Effective management can reduce symptom severity and improve quality of life.
Patients will need to understand that there is no cure, but appropriate management and daily care can reduce swelling, improve movement and prevent infections.
Infection control is essential to reduce the risk of developing or exacerbating lymphoedema. Patients should be educated about the importance of skin care, foot care and weight management.
|Skin care||Foot care||Weight management|
|Healthy skin acts as a barrier to infection||Feet should be cleaned and dried daily||Excess body weight may slow lymphatic flow|
|Skin should be moisturised, and monitored for ulcers and infections like tinea||Infections and injuries should be treated promptly|
|Constrictions to the affected body part (eg jewellery, tight clothes, shoes) should be avoided|
Patients should also be aware of the signs and symptoms of cellulitis, and encouraged to seek medical attention urgently.

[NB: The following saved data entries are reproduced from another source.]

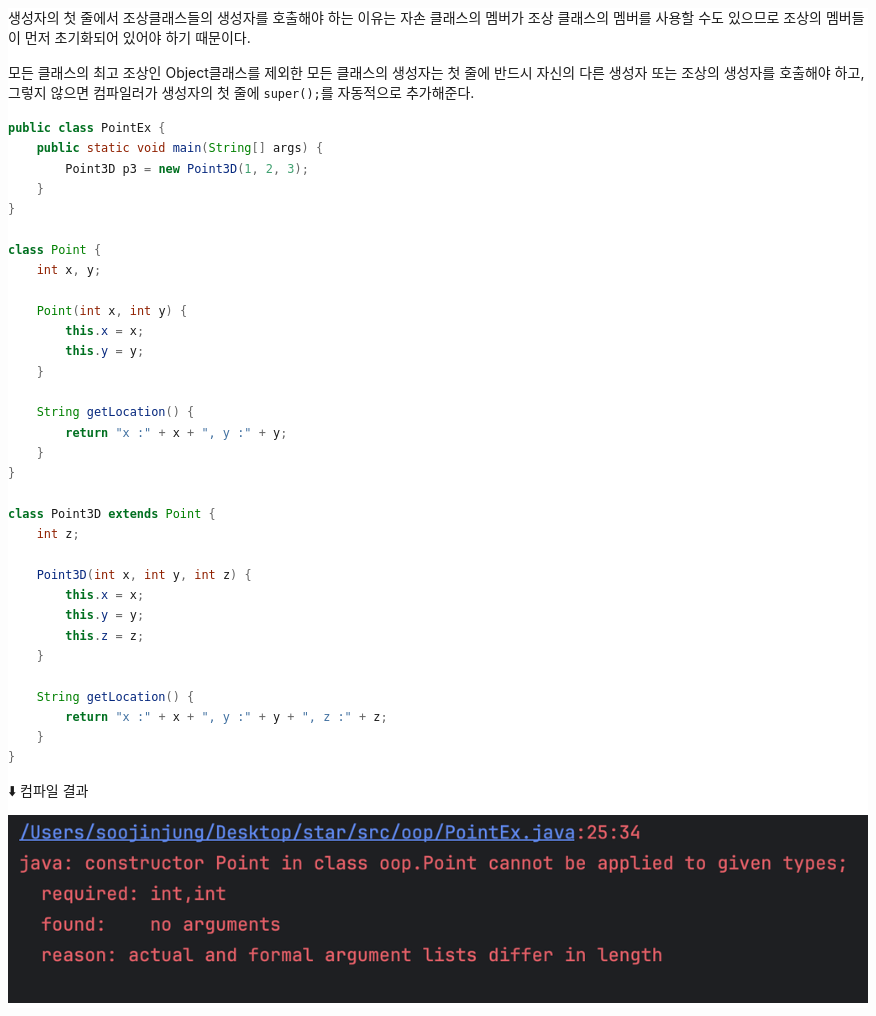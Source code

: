 생성자의 첫 줄에서 조상클래스들의 생성자를 호출해야 하는 이유는 자손 클래스의 멤버가 조상 클래스의 멤버를 사용할 수도 있으므로 조상의 멤버들이 먼저 초기화되어 있어야 하기 때문이다.

모든 클래스의 최고 조상인 Object클래스를 제외한 모든 클래스의 생성자는 첫 줄에 반드시 자신의 다른 생성자 또는 조상의 생성자를 호출해야 하고, 그렇지 않으면 컴파일러가 생성자의 첫 줄에 `super();`를 자동적으로 추가해준다. 

```java
public class PointEx {
    public static void main(String[] args) {
        Point3D p3 = new Point3D(1, 2, 3);
    }
}

class Point {
    int x, y;

    Point(int x, int y) {
        this.x = x;
        this.y = y;
    }

    String getLocation() {
        return "x :" + x + ", y :" + y;
    }
}

class Point3D extends Point {
    int z;

    Point3D(int x, int y, int z) {
        this.x = x;
        this.y = y;
        this.z = z;
    }

    String getLocation() {
        return "x :" + x + ", y :" + y + ", z :" + z;
    }
}
```

⬇️ 컴파일 결과

![PointEx.png](/image/PointEx.png)
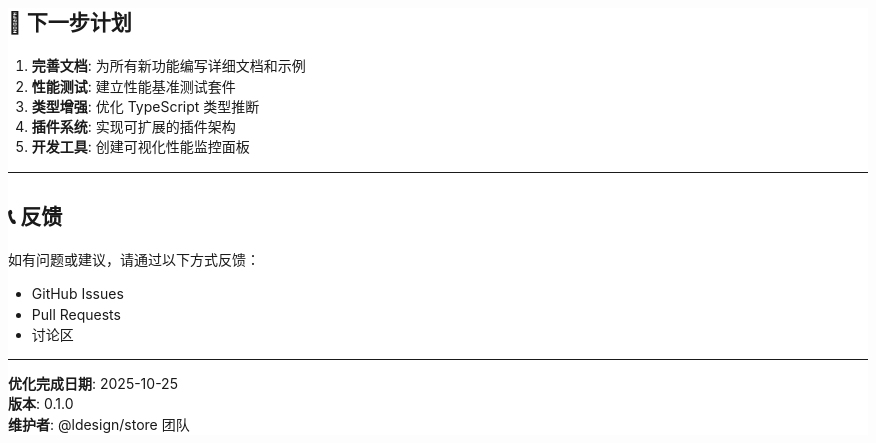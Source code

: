 ## 🎯 下一步计划

1. **完善文档**: 为所有新功能编写详细文档和示例
2. **性能测试**: 建立性能基准测试套件
3. **类型增强**: 优化 TypeScript 类型推断
4. **插件系统**: 实现可扩展的插件架构
5. **开发工具**: 创建可视化性能监控面板

---

## 📞 反馈

如有问题或建议，请通过以下方式反馈：
- GitHub Issues
- Pull Requests
- 讨论区

---

**优化完成日期**: 2025-10-25  
**版本**: 0.1.0  
**维护者**: @ldesign/store 团队


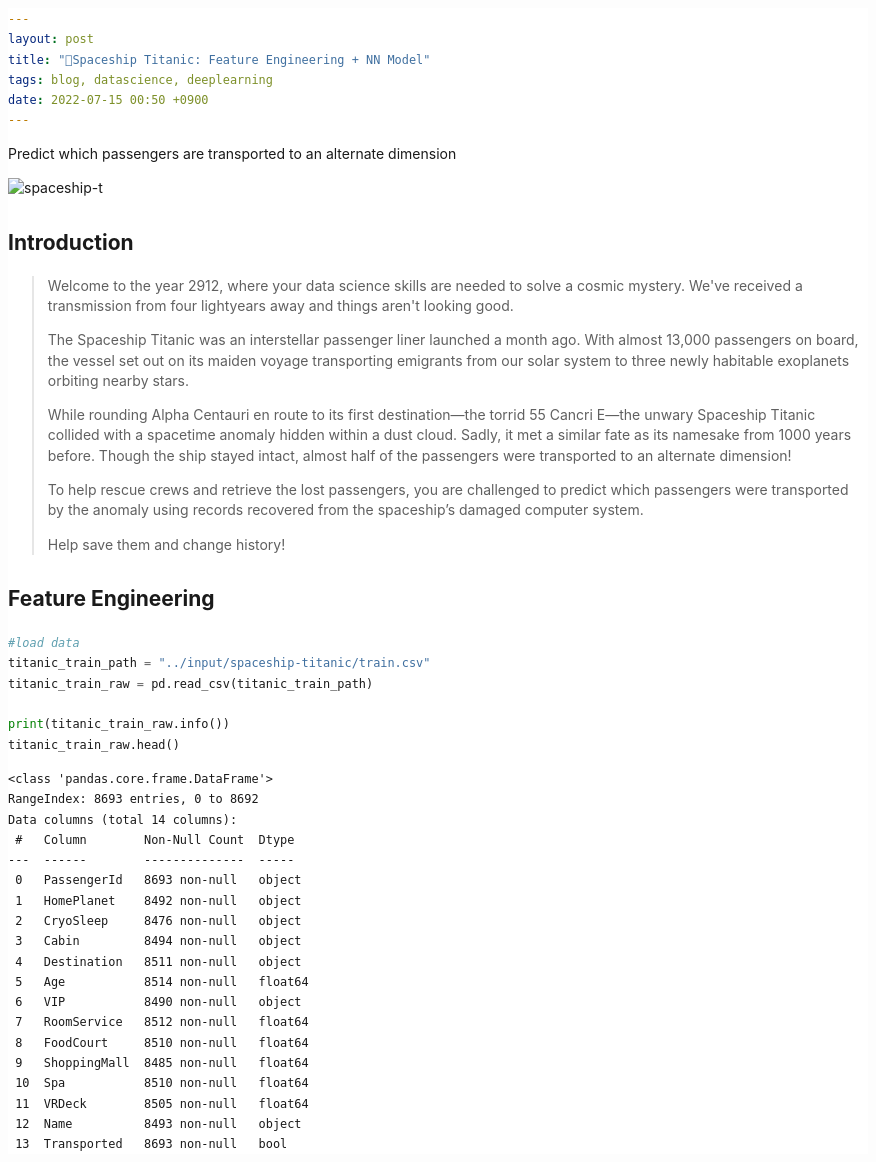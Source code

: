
 ```yaml
---
layout: post
title: "🚀Spaceship Titanic: Feature Engineering + NN Model"
tags: blog, datascience, deeplearning
date: 2022-07-15 00:50 +0900
---
```


Predict which passengers are transported to an alternate dimension

![spaceship-t](https://i.imgur.com/voGgul0.png)

## Introduction

> Welcome to the year 2912, where your data science skills are needed to solve a cosmic mystery. We've received a transmission from four lightyears away and things aren't looking good.
>
> The Spaceship Titanic was an interstellar passenger liner launched a month ago. With almost 13,000 passengers on board, the vessel set out on its maiden voyage transporting emigrants from our solar system to three newly habitable exoplanets orbiting nearby stars.
>
> While rounding Alpha Centauri en route to its first destination—the torrid 55 Cancri E—the unwary Spaceship Titanic collided with a spacetime anomaly hidden within a dust cloud. Sadly, it met a similar fate as its namesake from 1000 years before. Though the ship stayed intact, almost half of the passengers were transported to an alternate dimension!
>
>To help rescue crews and retrieve the lost passengers, you are challenged to predict which passengers were transported by the anomaly using records recovered from the spaceship’s damaged computer system.
>
>Help save them and change history!

## Feature Engineering

```python
#load data
titanic_train_path = "../input/spaceship-titanic/train.csv"
titanic_train_raw = pd.read_csv(titanic_train_path)

print(titanic_train_raw.info())
titanic_train_raw.head()
```

```
<class 'pandas.core.frame.DataFrame'>
RangeIndex: 8693 entries, 0 to 8692
Data columns (total 14 columns):
 #   Column        Non-Null Count  Dtype  
---  ------        --------------  -----  
 0   PassengerId   8693 non-null   object 
 1   HomePlanet    8492 non-null   object 
 2   CryoSleep     8476 non-null   object 
 3   Cabin         8494 non-null   object 
 4   Destination   8511 non-null   object 
 5   Age           8514 non-null   float64
 6   VIP           8490 non-null   object 
 7   RoomService   8512 non-null   float64
 8   FoodCourt     8510 non-null   float64
 9   ShoppingMall  8485 non-null   float64
 10  Spa           8510 non-null   float64
 11  VRDeck        8505 non-null   float64
 12  Name          8493 non-null   object 
 13  Transported   8693 non-null   bool   
```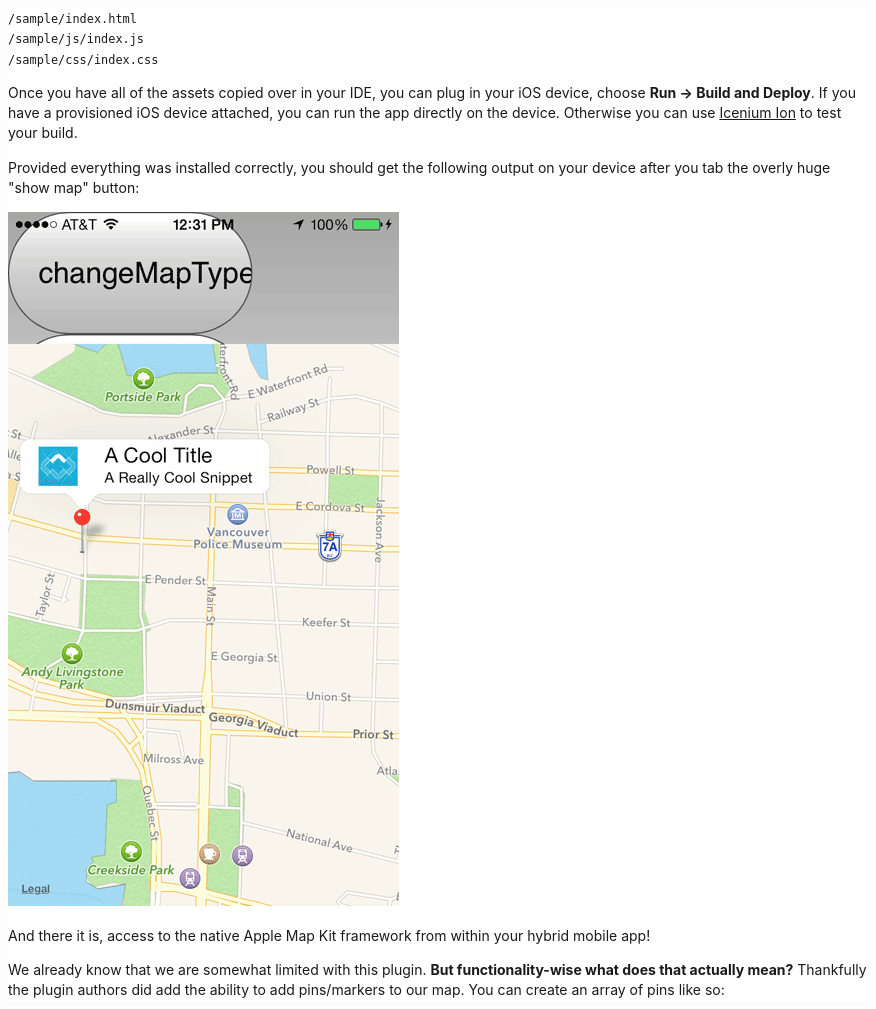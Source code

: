 	/sample/index.html
	/sample/js/index.js
	/sample/css/index.css

Once you have all of the assets copied over in your IDE, you can plug in your iOS device, choose **Run -> Build and Deploy**. If you have a provisioned iOS device attached, you can run the app directly on the device. Otherwise you can use [Icenium Ion](http://www.icenium.com/blog/icenium-team-blog/2013/04/25/the-beauty-of-icenium-ion) to test your build.

Provided everything was installed correctly, you should get the following output on your device after you tab the overly huge "show map" button:

![cordova mapping plugin](native.gif)

And there it is, access to the native Apple Map Kit framework from within your hybrid mobile app!

We already know that we are somewhat limited with this plugin. **But functionality-wise what does that actually mean?** Thankfully the plugin authors did add the ability to add pins/markers to our map. You can create an array of pins like so:
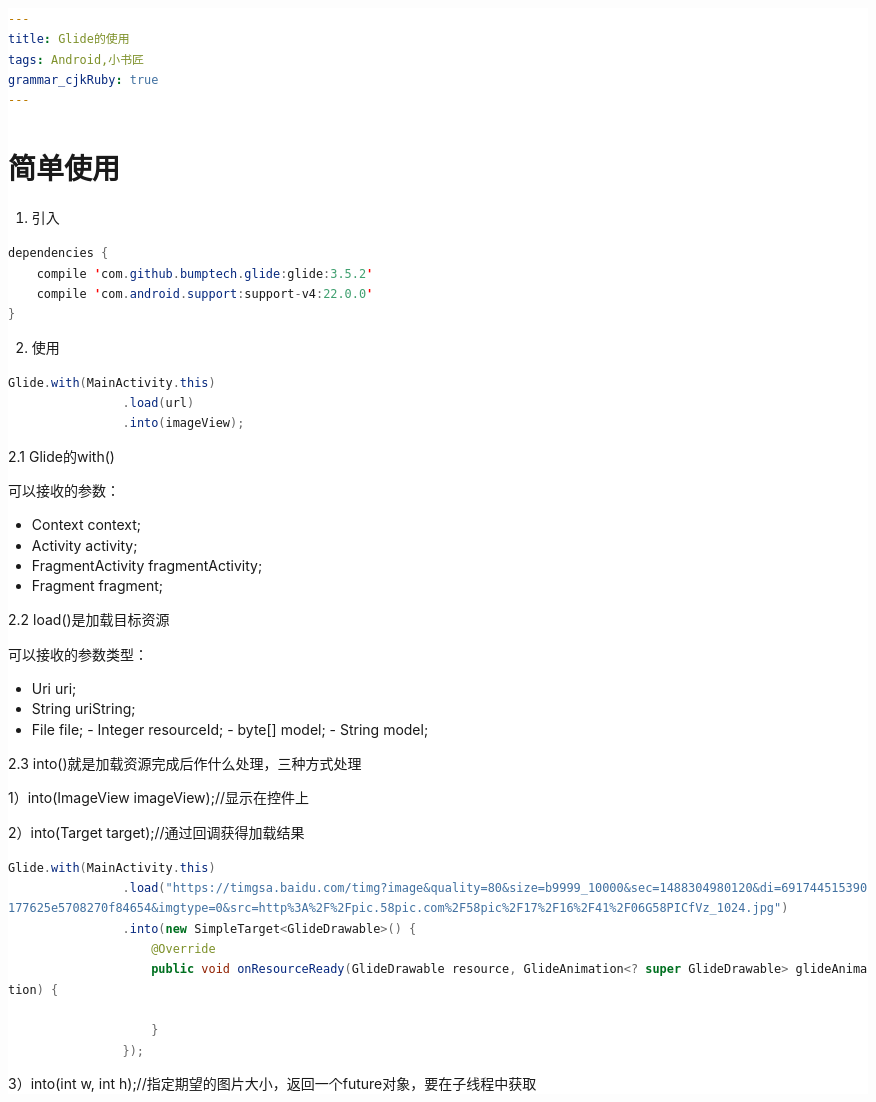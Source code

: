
 ```yaml
---
title: Glide的使用 
tags: Android,小书匠
grammar_cjkRuby: true
---
```


# 简单使用 

1. 引入 

``` java
dependencies {  
    compile 'com.github.bumptech.glide:glide:3.5.2'  
    compile 'com.android.support:support-v4:22.0.0'  
}
```

2. 使用 

``` java
Glide.with(MainActivity.this)
                .load(url)
                .into(imageView);
```

2.1 Glide的with()  

可以接收的参数：

 - Context context;
 - Activity activity;
 - FragmentActivity fragmentActivity;
 - Fragment fragment;

2.2 load()是加载目标资源

可以接收的参数类型：

 - Uri uri;
 -  String uriString;
   -  File file;
    - Integer resourceId;
    - byte[] model;
    - String model;


2.3 into()就是加载资源完成后作什么处理，三种方式处理 

1）into(ImageView imageView);//显示在控件上

2）into(Target target);//通过回调获得加载结果

``` java
Glide.with(MainActivity.this)
                .load("https://timgsa.baidu.com/timg?image&quality=80&size=b9999_10000&sec=1488304980120&di=691744515390177625e5708270f84654&imgtype=0&src=http%3A%2F%2Fpic.58pic.com%2F58pic%2F17%2F16%2F41%2F06G58PICfVz_1024.jpg")
                .into(new SimpleTarget<GlideDrawable>() {
                    @Override
                    public void onResourceReady(GlideDrawable resource, GlideAnimation<? super GlideDrawable> glideAnimation) {
                        
                    }
                });
```
3）into(int w, int h);//指定期望的图片大小，返回一个future对象，要在子线程中获取
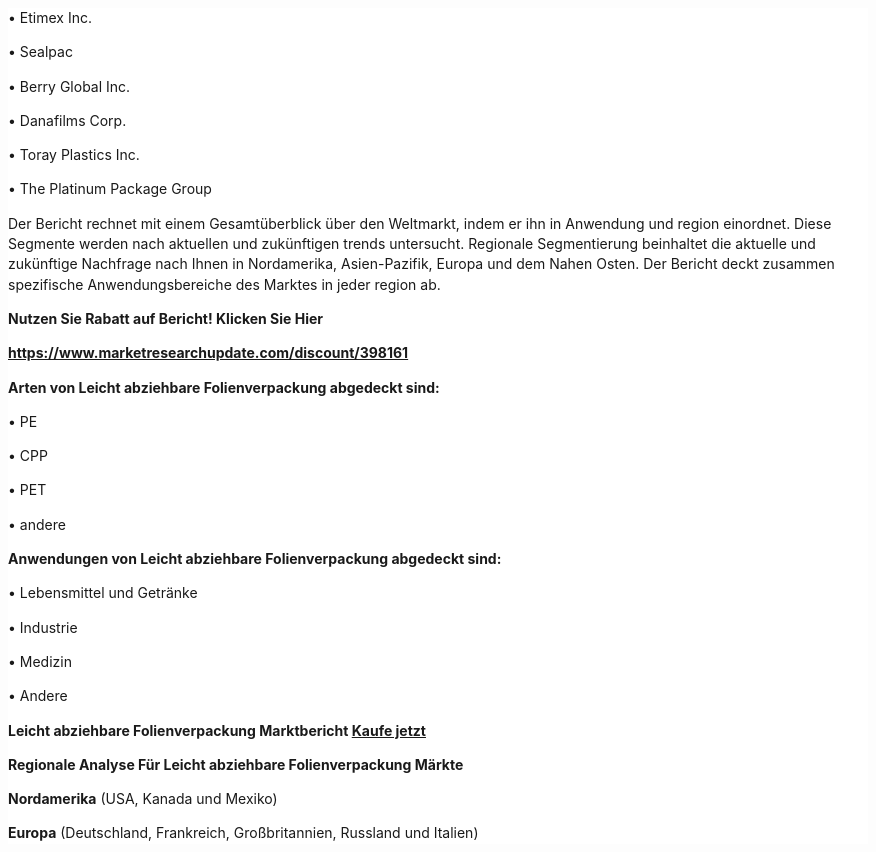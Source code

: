 • Etimex Inc.

• Sealpac

• Berry Global Inc.

• Danafilms Corp.

• Toray Plastics Inc.

• The Platinum Package Group

Der Bericht rechnet mit einem Gesamtüberblick über den Weltmarkt, indem er ihn in Anwendung und region einordnet. Diese Segmente werden nach aktuellen und zukünftigen trends untersucht. Regionale Segmentierung beinhaltet die aktuelle und zukünftige Nachfrage nach Ihnen in Nordamerika, Asien-Pazifik, Europa und dem Nahen Osten. Der Bericht deckt zusammen spezifische Anwendungsbereiche des Marktes in jeder region ab.



<strong>Nutzen Sie Rabatt auf Bericht! Klicken Sie Hier
</strong>

<strong><a href=https://www.marketresearchupdate.com/discount/398161>https://www.marketresearchupdate.com/discount/398161</b></u></font></strong></a>



<strong>Arten von Leicht abziehbare Folienverpackung abgedeckt sind:</strong>

• PE

• CPP

• PET

• andere



<strong>Anwendungen von Leicht abziehbare Folienverpackung abgedeckt sind:</strong>

• Lebensmittel und Getränke

• Industrie

• Medizin

• Andere



<strong>Leicht abziehbare Folienverpackung Marktbericht <a href=https://www.marketresearchupdate.com/buynow/398161>Kaufe jetzt</a></strong>



<strong>Regionale Analyse Für Leicht abziehbare Folienverpackung Märkte</strong>



<strong>Nordamerika</strong> (USA, Kanada und Mexiko)



<strong>Europa</strong> (Deutschland, Frankreich, Großbritannien, Russland und Italien)

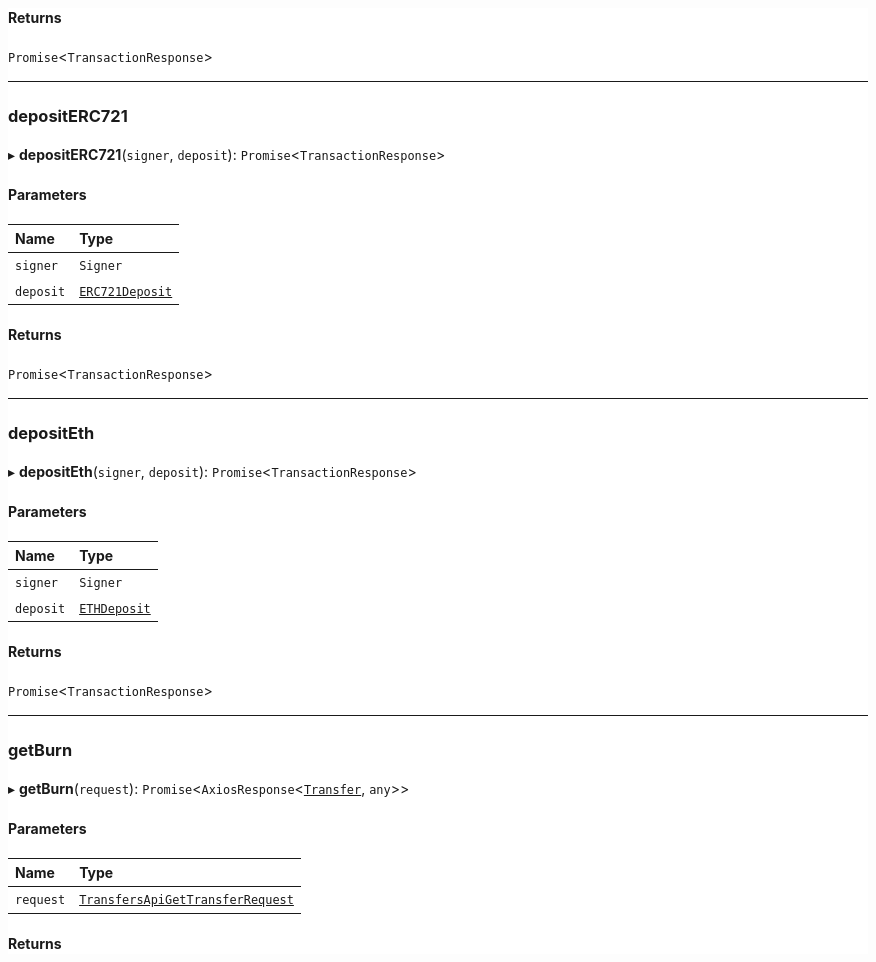 #### Returns

`Promise`<`TransactionResponse`\>

___

### depositERC721

▸ **depositERC721**(`signer`, `deposit`): `Promise`<`TransactionResponse`\>

#### Parameters

| Name | Type |
| :------ | :------ |
| `signer` | `Signer` |
| `deposit` | [`ERC721Deposit`](../interfaces/ERC721Deposit.md) |

#### Returns

`Promise`<`TransactionResponse`\>

___

### depositEth

▸ **depositEth**(`signer`, `deposit`): `Promise`<`TransactionResponse`\>

#### Parameters

| Name | Type |
| :------ | :------ |
| `signer` | `Signer` |
| `deposit` | [`ETHDeposit`](../interfaces/ETHDeposit.md) |

#### Returns

`Promise`<`TransactionResponse`\>

___

### getBurn

▸ **getBurn**(`request`): `Promise`<`AxiosResponse`<[`Transfer`](../interfaces/Transfer.md), `any`\>\>

#### Parameters

| Name | Type |
| :------ | :------ |
| `request` | [`TransfersApiGetTransferRequest`](../interfaces/TransfersApiGetTransferRequest.md) |

#### Returns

Acknowledging patient concerns and challenges of living with lymphoedema is important. This should include practical and emotional aspects.
Implementing psychosocial care strategies helps patients and their families or carers to take a positive role in the management of their lymphoedema and to achieve improvements in their quality of life.
Encourage patients to talk about their general psychological and emotional well-being, and explore any specific concerns or sources of distress. Be alert for clinical issues such as anxiety, depression and problems with body image.
Patients require support to enable daily and long-term management of the condition.
Consumer support groups exist in each state and territory, and a number of useful resources for consumers can be found by following the links in the column to the right. The Australasian Lymphology Association provides information and support for lymphoedema practitioners and health professionals.
- Lymphoedema — what you need to know
- A leaflet for Indigenous consumers
- Cancer — how are you travelling?
Consider referring the patient to a qualified lymphoedema practitioner or clinic if:
- the patient’s symptoms are unresponsive to initial management
- the patient experiences functional, joint or mobility problems
- there is visible swelling or clinical pitting of the affected limb
- there is an obvious discrepancy in limb sizes.
If symptoms are severe, early referral is appropriate.